Segment Start: MATERIAL SHOWN
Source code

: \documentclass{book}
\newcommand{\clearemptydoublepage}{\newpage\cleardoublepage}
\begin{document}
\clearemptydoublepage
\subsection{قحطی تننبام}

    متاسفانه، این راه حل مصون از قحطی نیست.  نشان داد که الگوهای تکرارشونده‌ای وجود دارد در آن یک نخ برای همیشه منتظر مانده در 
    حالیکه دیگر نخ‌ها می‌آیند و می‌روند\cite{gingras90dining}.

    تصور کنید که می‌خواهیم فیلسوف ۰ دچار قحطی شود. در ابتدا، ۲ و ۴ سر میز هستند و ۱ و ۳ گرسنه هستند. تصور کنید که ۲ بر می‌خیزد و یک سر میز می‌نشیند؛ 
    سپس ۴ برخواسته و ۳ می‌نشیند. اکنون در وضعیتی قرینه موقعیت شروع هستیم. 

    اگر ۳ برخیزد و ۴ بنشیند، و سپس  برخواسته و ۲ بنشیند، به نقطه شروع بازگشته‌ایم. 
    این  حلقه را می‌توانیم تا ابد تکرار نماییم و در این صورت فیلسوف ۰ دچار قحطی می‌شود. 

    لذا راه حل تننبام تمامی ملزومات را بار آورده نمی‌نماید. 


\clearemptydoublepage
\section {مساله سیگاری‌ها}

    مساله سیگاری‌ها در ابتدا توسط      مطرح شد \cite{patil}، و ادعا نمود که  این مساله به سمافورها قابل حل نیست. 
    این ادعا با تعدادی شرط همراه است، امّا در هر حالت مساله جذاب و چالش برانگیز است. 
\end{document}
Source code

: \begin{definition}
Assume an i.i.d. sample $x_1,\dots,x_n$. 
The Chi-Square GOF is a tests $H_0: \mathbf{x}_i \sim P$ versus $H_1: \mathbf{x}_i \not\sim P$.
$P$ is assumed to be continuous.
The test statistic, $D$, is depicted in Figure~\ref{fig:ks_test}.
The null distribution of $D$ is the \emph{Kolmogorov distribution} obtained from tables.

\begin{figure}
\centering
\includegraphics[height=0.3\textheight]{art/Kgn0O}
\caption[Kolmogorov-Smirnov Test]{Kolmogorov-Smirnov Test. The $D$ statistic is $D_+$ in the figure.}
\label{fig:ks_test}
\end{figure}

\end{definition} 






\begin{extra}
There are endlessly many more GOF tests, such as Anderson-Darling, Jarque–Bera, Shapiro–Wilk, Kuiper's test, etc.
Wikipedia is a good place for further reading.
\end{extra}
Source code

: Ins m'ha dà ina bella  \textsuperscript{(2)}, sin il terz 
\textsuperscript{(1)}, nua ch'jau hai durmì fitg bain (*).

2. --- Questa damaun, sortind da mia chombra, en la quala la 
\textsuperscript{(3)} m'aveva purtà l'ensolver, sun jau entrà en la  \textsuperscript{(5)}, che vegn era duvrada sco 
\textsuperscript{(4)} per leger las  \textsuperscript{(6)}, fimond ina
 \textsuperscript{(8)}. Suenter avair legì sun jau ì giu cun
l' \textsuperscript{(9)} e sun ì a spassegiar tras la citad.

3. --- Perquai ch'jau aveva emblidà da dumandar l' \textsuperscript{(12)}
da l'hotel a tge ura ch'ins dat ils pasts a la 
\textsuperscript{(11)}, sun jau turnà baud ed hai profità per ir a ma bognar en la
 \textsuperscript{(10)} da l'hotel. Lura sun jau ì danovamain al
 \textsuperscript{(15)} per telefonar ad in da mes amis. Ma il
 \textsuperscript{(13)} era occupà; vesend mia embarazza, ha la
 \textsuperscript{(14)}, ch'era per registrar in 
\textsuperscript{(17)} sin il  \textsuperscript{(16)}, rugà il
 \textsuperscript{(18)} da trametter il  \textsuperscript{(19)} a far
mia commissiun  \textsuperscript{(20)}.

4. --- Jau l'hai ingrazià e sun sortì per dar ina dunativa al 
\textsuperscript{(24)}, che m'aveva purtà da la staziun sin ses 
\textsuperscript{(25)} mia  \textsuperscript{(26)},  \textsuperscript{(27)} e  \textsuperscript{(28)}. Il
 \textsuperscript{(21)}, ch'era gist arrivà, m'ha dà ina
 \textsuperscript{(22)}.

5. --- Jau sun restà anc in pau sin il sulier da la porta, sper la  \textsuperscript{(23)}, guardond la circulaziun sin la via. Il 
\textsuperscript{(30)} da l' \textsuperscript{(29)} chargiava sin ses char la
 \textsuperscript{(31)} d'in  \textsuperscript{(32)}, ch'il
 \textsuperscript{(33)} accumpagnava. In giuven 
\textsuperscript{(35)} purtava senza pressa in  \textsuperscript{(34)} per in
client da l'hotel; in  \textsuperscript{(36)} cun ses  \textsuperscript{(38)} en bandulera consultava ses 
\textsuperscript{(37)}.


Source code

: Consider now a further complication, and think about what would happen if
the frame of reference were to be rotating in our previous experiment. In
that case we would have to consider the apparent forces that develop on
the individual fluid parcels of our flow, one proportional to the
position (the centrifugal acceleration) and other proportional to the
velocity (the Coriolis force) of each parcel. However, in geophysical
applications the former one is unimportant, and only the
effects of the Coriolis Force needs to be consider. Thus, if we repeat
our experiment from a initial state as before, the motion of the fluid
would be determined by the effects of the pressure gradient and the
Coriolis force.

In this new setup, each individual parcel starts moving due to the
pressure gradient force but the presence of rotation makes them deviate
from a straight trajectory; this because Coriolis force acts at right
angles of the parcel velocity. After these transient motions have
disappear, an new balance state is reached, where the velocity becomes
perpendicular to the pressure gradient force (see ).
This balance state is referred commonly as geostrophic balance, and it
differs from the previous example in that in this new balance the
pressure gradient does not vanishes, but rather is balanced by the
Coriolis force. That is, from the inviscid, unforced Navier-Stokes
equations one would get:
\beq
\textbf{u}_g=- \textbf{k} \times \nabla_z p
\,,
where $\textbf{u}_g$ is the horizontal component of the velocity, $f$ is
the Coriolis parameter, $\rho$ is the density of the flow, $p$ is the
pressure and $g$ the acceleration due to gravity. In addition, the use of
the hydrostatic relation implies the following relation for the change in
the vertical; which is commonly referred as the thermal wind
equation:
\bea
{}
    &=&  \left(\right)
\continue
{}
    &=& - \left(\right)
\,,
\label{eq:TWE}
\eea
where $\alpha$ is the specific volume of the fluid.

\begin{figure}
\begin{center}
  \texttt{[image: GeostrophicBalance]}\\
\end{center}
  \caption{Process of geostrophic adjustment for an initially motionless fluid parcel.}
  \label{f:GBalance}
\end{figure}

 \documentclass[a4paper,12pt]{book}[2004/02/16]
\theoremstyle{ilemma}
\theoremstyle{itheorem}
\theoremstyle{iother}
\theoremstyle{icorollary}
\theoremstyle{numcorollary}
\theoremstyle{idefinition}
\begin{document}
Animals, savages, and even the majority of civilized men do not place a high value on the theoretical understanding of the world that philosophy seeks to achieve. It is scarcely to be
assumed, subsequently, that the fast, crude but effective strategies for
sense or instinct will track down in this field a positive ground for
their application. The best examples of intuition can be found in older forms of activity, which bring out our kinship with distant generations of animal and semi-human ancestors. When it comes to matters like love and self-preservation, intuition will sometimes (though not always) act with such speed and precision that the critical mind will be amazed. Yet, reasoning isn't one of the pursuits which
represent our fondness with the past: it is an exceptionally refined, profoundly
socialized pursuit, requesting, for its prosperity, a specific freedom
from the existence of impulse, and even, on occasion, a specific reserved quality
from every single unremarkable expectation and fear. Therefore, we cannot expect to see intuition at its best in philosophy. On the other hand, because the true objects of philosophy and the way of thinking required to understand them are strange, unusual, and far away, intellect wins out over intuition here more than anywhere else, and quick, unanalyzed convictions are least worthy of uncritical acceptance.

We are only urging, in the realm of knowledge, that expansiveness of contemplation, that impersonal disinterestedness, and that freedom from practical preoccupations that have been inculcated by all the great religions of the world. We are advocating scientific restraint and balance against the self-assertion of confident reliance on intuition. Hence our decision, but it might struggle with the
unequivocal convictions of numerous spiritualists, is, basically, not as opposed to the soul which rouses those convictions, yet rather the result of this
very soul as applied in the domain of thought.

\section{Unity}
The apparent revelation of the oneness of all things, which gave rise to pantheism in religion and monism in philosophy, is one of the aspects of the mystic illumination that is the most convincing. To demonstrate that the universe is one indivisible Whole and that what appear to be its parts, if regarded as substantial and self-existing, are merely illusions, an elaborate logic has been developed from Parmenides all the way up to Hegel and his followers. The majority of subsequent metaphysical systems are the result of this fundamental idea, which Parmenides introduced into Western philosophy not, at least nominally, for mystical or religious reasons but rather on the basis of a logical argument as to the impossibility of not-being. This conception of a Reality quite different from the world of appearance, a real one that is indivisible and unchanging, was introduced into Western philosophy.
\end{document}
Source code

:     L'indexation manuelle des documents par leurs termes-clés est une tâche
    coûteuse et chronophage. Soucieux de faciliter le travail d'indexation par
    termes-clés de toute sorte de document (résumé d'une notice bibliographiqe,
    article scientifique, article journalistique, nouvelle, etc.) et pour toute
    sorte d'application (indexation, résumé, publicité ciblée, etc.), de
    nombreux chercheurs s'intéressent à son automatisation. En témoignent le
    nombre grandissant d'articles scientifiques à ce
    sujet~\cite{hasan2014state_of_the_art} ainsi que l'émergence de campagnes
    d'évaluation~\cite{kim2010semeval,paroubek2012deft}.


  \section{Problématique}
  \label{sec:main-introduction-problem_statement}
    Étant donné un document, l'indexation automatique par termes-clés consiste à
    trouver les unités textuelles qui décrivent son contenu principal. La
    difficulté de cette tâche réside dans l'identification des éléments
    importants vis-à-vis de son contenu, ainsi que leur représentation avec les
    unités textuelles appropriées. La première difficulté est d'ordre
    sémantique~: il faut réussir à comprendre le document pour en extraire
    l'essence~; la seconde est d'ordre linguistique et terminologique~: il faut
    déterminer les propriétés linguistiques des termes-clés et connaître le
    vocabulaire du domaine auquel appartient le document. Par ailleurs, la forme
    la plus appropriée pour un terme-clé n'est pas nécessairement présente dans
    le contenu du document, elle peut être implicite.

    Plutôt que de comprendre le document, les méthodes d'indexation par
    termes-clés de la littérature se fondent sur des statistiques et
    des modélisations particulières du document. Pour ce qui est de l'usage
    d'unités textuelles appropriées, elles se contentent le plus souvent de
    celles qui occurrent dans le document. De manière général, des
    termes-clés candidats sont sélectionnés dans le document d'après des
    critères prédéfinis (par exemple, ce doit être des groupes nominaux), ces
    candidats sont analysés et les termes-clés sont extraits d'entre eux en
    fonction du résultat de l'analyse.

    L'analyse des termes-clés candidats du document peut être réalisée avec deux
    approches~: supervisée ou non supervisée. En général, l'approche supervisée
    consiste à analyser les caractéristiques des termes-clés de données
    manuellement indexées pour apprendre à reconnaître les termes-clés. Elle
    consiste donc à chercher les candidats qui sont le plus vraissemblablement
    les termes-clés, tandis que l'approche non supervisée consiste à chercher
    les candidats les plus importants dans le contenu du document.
Segment End: MATERIAL SHOWN
Print, without alteration, only the lines above between the one holding "vocabulaire du domaine" and the one holding "fonction du résultat de l'analyse.", inclusive.

    vocabulaire du domaine auquel appartient le document. Par ailleurs, la forme
    la plus appropriée pour un terme-clé n'est pas nécessairement présente dans
    le contenu du document, elle peut être implicite.

    Plutôt que de comprendre le document, les méthodes d'indexation par
    termes-clés de la littérature se fondent sur des statistiques et
    des modélisations particulières du document. Pour ce qui est de l'usage
    d'unités textuelles appropriées, elles se contentent le plus souvent de
    celles qui occurrent dans le document. De manière général, des
    termes-clés candidats sont sélectionnés dans le document d'après des
    critères prédéfinis (par exemple, ce doit être des groupes nominaux), ces
    candidats sont analysés et les termes-clés sont extraits d'entre eux en
    fonction du résultat de l'analyse.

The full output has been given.